__ABOUT THIS EXERCISE__:
Wherever a line in the material contains the word "course", copy that line.

__SOURCE MATERIAL__:
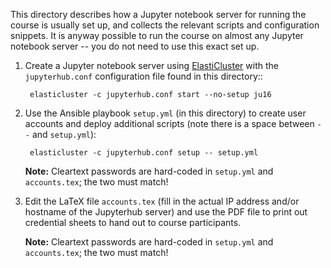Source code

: This directory describes how a Jupyter notebook server for running the
course is usually set up, and collects the relevant scripts and
configuration snippets.  It is anyway possible to run the course on
almost any Jupyter notebook server -- you do not need to use this
exact set up.

1. Create a Jupyter notebook server using [ElastiCluster][1] with the
   `jupyterhub.conf` configuration file found in this directory::

        elasticluster -c jupyterhub.conf start --no-setup ju16

2. Use the Ansible playbook `setup.yml` (in this directory) to create
   user accounts and deploy additional scripts (note there is a space
   between `--` and `setup.yml`):

        elasticluster -c jupyterhub.conf setup -- setup.yml

   **Note:** Cleartext passwords are hard-coded in `setup.yml` and
   `accounts.tex`; the two must match!

3. Edit the LaTeX file `accounts.tex` (fill in the actual IP address
   and/or hostname of the Jupyterhub server) and use the PDF file to
   print out credential sheets to hand out to course participants.

   **Note:** Cleartext passwords are hard-coded in `setup.yml` and
   `accounts.tex`; the two must match!


<!-- References -->
[1]: http://elasticluster.readthedocs.io/en/latest/install.html#quickstart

__ANSWER FOR THIS EXERCISE__:
course is usually set up, and collects the relevant scripts and
configuration snippets.  It is anyway possible to run the course on
   print out credential sheets to hand out to course participants.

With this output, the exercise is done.